Count the lines in the records that hold the string "using". Only the number should be given.

(Pictures paired with source code)
*** Begin section ***

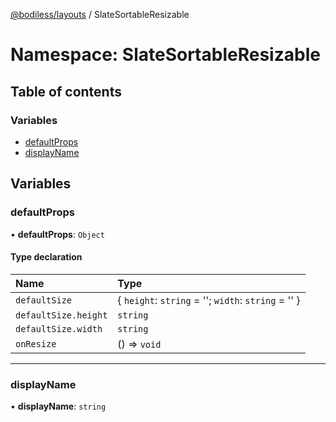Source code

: [@bodiless/layouts](../README.md) / SlateSortableResizable

# Namespace: SlateSortableResizable

## Table of contents

### Variables

- [defaultProps](SlateSortableResizable.md#defaultprops)
- [displayName](SlateSortableResizable.md#displayname)

## Variables

### defaultProps

• **defaultProps**: `Object`

#### Type declaration

| Name | Type |
| :------ | :------ |
| `defaultSize` | { `height`: `string` = ''; `width`: `string` = '' } |
| `defaultSize.height` | `string` |
| `defaultSize.width` | `string` |
| `onResize` | () => `void` |

___

### displayName

• **displayName**: `string`
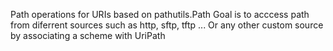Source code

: Path operations for URIs based on pathutils.Path
Goal is to acccess path from diferrent sources such as http, sftp, tftp ... 
Or any other custom source by associating a scheme with UriPath
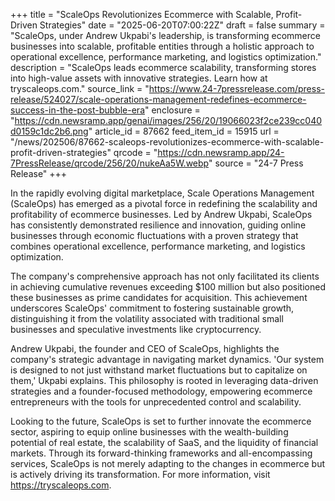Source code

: +++
title = "ScaleOps Revolutionizes Ecommerce with Scalable, Profit-Driven Strategies"
date = "2025-06-20T07:00:22Z"
draft = false
summary = "ScaleOps, under Andrew Ukpabi's leadership, is transforming ecommerce businesses into scalable, profitable entities through a holistic approach to operational excellence, performance marketing, and logistics optimization."
description = "ScaleOps leads ecommerce scalability, transforming stores into high-value assets with innovative strategies. Learn how at tryscaleops.com."
source_link = "https://www.24-7pressrelease.com/press-release/524027/scale-operations-management-redefines-ecommerce-success-in-the-post-bubble-era"
enclosure = "https://cdn.newsramp.app/genai/images/256/20/19066023f2ce239cc040d0159c1dc2b6.png"
article_id = 87662
feed_item_id = 15915
url = "/news/202506/87662-scaleops-revolutionizes-ecommerce-with-scalable-profit-driven-strategies"
qrcode = "https://cdn.newsramp.app/24-7PressRelease/qrcode/256/20/nukeAa5W.webp"
source = "24-7 Press Release"
+++

<p>In the rapidly evolving digital marketplace, Scale Operations Management (ScaleOps) has emerged as a pivotal force in redefining the scalability and profitability of ecommerce businesses. Led by Andrew Ukpabi, ScaleOps has consistently demonstrated resilience and innovation, guiding online businesses through economic fluctuations with a proven strategy that combines operational excellence, performance marketing, and logistics optimization.</p><p>The company's comprehensive approach has not only facilitated its clients in achieving cumulative revenues exceeding $100 million but also positioned these businesses as prime candidates for acquisition. This achievement underscores ScaleOps' commitment to fostering sustainable growth, distinguishing it from the volatility associated with traditional small businesses and speculative investments like cryptocurrency.</p><p>Andrew Ukpabi, the founder and CEO of ScaleOps, highlights the company's strategic advantage in navigating market dynamics. 'Our system is designed to not just withstand market fluctuations but to capitalize on them,' Ukpabi explains. This philosophy is rooted in leveraging data-driven strategies and a founder-focused methodology, empowering ecommerce entrepreneurs with the tools for unprecedented control and scalability.</p><p>Looking to the future, ScaleOps is set to further innovate the ecommerce sector, aspiring to equip online businesses with the wealth-building potential of real estate, the scalability of SaaS, and the liquidity of financial markets. Through its forward-thinking frameworks and all-encompassing services, ScaleOps is not merely adapting to the changes in ecommerce but is actively driving its transformation. For more information, visit <a href='https://tryscaleops.com' rel='nofollow' target='_blank'>https://tryscaleops.com</a>.</p>
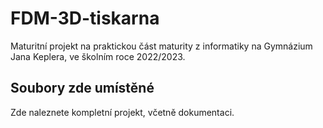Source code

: # FDM-3D-tiskarna
Maturitní projekt na praktickou část maturity z informatiky na Gymnázium Jana Keplera, ve školním roce 2022/2023.

## Soubory zde umístěné
Zde naleznete kompletní projekt, včetně dokumentaci.
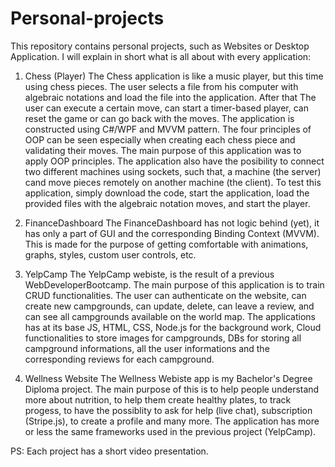 # Personal-projects
This repository contains personal projects, such as Websites or Desktop Application. I will explain in short what is all about with every application:

1. Chess (Player)
      The Chess application is like a music player, but this time using chess pieces. The user selects a file from his computer with algebraic notations and load the
   file into the application. After that The user can execute a certain move, can start a timer-based player, can reset the game or can go back with the moves.
      The application is constructed using C#/WPF and MVVM pattern. The four principles of OOP can be seen especially when creating each chess piece and validating 
   their moves. The main purpose of this application was to apply OOP principles. The application also have the posibility to connect two different machines using 
   sockets, such that, a machine (the server) cand move pieces remotely on another machine (the client).
      To test this application, simply download the code, start the application, load the provided files with the algebraic notation moves, and start the player.
      
2. FinanceDashboard
      The FinanceDashboard has not logic behind (yet), it has only a part of GUI and the corresponding Binding Context (MVVM). This is made for the purpose of getting 
   comfortable with animations, graphs, styles, custom user controls, etc.
   
3. YelpCamp
      The YelpCamp webiste, is the result of a previous WebDeveloperBootcamp. The main purpose of this application is to train CRUD functionalities. The user can
   authenticate on the website, can create new campgrounds, can update, delete, can leave a review, and can see all campgrounds available on the world map.
   The applications has at its base JS, HTML, CSS, Node.js for the background work, Cloud functionalities to store images for campgrounds, DBs for storing all campground
   informations, all the user informations and the corresponding reviews for each campground.
   
4. Wellness Website 
      The Wellness Webiste app is my Bachelor's Degree Diploma project. The main purpose of this is to help people understand more about nutrition, to help them create
   healthy plates, to track progess, to have the possiblity to ask for help (live chat), subscription (Stripe.js), to create a profile and many more. The application
   has more or less the same frameworks used in the previous project (YelpCamp).

PS: Each project has a short video presentation.
   
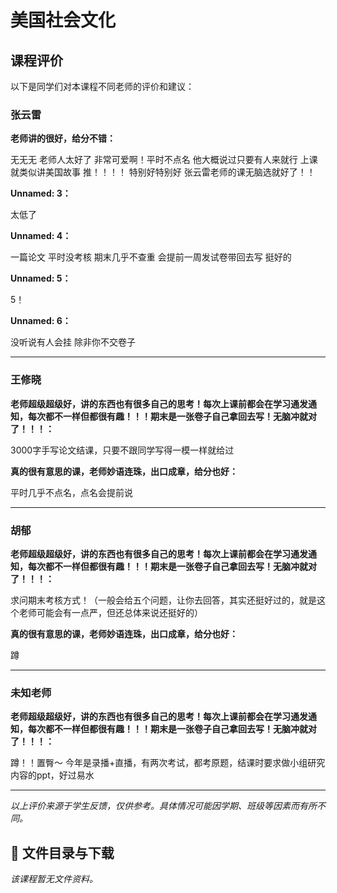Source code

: # 美国社会文化

## 课程评价

以下是同学们对本课程不同老师的评价和建议：

### 张云雷

**老师讲的很好，给分不错：**

无无无 老师人太好了 非常可爱啊！平时不点名 他大概说过只要有人来就行  上课就类似讲美国故事 推！！！！ 特别好特别好 张云雷老师的课无脑选就好了！！

**Unnamed: 3：**

太低了

**Unnamed: 4：**

一篇论文 平时没考核 期末几乎不查重 会提前一周发试卷带回去写 挺好的

**Unnamed: 5：**

5！

**Unnamed: 6：**

没听说有人会挂 除非你不交卷子

---

### 王修晓

**老师超级超级好，讲的东西也有很多自己的思考！每次上课前都会在学习通发通知，每次都不一样但都很有趣！！！期末是一张卷子自己拿回去写！无脑冲就对了！！！：**

3000字手写论文结课，只要不跟同学写得一模一样就给过

**真的很有意思的课，老师妙语连珠，出口成章，给分也好：**

平时几乎不点名，点名会提前说

---

### 胡郁

**老师超级超级好，讲的东西也有很多自己的思考！每次上课前都会在学习通发通知，每次都不一样但都很有趣！！！期末是一张卷子自己拿回去写！无脑冲就对了！！！：**

求问期末考核方式！（一般会给五个问题，让你去回答，其实还挺好过的，就是这个老师可能会有一点严，但还总体来说还挺好的）

**真的很有意思的课，老师妙语连珠，出口成章，给分也好：**

蹲

---

### 未知老师

**老师超级超级好，讲的东西也有很多自己的思考！每次上课前都会在学习通发通知，每次都不一样但都很有趣！！！期末是一张卷子自己拿回去写！无脑冲就对了！！！：**

蹲！！置臀～   今年是录播+直播，有两次考试，都考原题，结课时要求做小组研究内容的ppt，好过易水

---

*以上评价来源于学生反馈，仅供参考。具体情况可能因学期、班级等因素而有所不同。*
## 📄 文件目录与下载

_该课程暂无文件资料。_
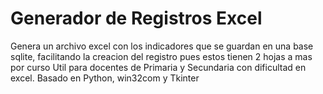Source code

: # Generador de Registros Excel
Genera un archivo excel con los indicadores que se guardan en una base sqlite, facilitando la creacion del registro pues estos tienen 2 hojas a mas por curso
Util para docentes de Primaria y Secundaria con dificultad en excel.
Basado en Python, win32com y Tkinter
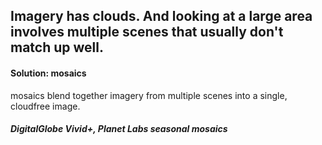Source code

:## Imagery has clouds. And looking at a large area involves multiple scenes that usually don't match up well.

#### Solution: mosaics
mosaics blend together imagery from multiple scenes into a single, cloudfree image.
##### DigitalGlobe Vivid+, Planet Labs seasonal mosaics
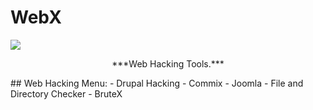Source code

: # WebX


![](https://github.com/TSMaitry/WebX/raw/master/img/webx.png)

<p align="center">***Web Hacking Tools.***</p>
## Web Hacking Menu:
- Drupal Hacking
- Commix
- Joomla
- File and Directory Checker
- BruteX


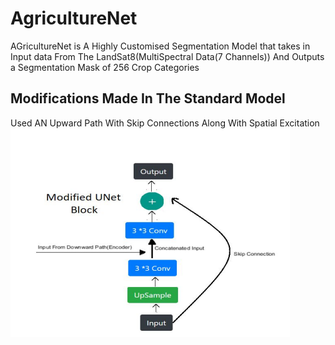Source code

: # AgricultureNet

AGricultureNet is A Highly Customised Segmentation Model that takes in Input data From The LandSat8(MultiSpectral Data(7 Channels)) And Outputs a Segmentation Mask of 256 Crop Categories

## Modifications Made In The Standard Model
Used AN Upward Path With Skip Connections Along With Spatial Excitation 
![Results](Images/Modifications.png)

*** End section ***

Problem solution
3